Immunosensor for the determination of Staphylococcus aureus using a tyrosinase-mercaptopropionic acid modified electrode as an amperometric transducer.

An amperometric immunosensor for the quantification of Staphylococcus aureus based on the coimmobilization of rabbit immunoglobulin G (RbIgG) and tyrosinase on a mercaptopropionic acid self-assembled monolayer modified gold electrode is reported. A competitive mode in which protein-A-bearing S. aureus cells and antiRbIgG labeled with alkaline phosphatase (AP) compete for the binding sites of immobilized RbIgG was used.
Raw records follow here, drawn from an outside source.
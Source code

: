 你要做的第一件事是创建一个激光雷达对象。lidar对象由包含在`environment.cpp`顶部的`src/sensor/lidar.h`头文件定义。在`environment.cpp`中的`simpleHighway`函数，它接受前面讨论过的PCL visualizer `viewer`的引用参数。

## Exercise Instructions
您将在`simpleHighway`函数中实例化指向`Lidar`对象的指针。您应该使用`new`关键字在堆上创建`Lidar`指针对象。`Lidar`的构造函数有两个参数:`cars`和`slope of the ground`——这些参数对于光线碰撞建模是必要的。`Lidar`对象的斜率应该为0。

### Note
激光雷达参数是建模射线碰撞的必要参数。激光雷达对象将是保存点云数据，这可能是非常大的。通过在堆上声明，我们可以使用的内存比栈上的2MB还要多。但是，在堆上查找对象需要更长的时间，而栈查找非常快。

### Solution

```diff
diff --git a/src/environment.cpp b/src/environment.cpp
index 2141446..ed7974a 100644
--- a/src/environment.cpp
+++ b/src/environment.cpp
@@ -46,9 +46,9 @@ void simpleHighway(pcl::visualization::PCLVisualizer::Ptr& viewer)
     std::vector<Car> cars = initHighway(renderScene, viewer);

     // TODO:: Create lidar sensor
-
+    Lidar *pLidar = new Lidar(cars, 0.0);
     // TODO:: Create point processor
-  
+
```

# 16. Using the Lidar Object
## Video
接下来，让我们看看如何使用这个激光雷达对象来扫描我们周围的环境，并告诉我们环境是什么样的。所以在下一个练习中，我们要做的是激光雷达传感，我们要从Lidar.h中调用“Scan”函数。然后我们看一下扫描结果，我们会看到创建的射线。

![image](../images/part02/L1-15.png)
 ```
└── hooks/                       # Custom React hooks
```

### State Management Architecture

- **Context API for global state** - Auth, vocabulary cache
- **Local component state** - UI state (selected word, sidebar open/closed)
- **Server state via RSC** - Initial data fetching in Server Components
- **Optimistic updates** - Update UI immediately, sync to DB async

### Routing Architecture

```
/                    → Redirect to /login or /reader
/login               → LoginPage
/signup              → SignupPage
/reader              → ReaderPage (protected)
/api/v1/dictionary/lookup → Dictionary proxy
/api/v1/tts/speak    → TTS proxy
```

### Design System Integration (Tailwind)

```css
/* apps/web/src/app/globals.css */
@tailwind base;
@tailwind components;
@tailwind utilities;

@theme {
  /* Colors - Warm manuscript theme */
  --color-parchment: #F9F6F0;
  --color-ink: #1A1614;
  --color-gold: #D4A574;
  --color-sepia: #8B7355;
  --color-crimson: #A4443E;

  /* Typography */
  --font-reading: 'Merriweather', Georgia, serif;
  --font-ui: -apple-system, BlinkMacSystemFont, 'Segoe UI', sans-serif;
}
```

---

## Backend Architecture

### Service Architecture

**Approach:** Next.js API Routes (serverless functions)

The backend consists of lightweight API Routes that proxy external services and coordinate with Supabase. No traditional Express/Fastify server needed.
Monitoring of the affinity reaction was carried out by the amperometric detection at -0.15 V of phenol generated in the enzyme reaction with AP, at the tyrosinase-modified electrode through the electrochemical reduction of the o-quinone formed. Optimization of the working variables, such as the immunosensor composition and incubation times, the applied potential, the working pH and the concentration of phenyl phosphate used as the AP substrate, was carried out. Under the optimized conditions, both the repeatability of the measurements and the reproducibility of the responses obtained with different immunosensors yielded relative standard deviation values for the steady-state current lower than 10%. The immunosensor showed a dynamic range from 4.4x10(5) to 1.8x10(7) S. aureus cells mL(-1), with a detection limit of 1.7x10(5) cells mL(-1). The limit of detection was remarkably improved by subjecting S. aureus cells to wall lysis by heat treatment. The value obtained was 2.3x10(3) cells mL(-1), which is adequate for the monitoring of S. aureus contamination levels in some foodstuffs. As an application, milk samples spiked with bacteria at the 4.8x10(3) cells mL(-1) level were analyzed.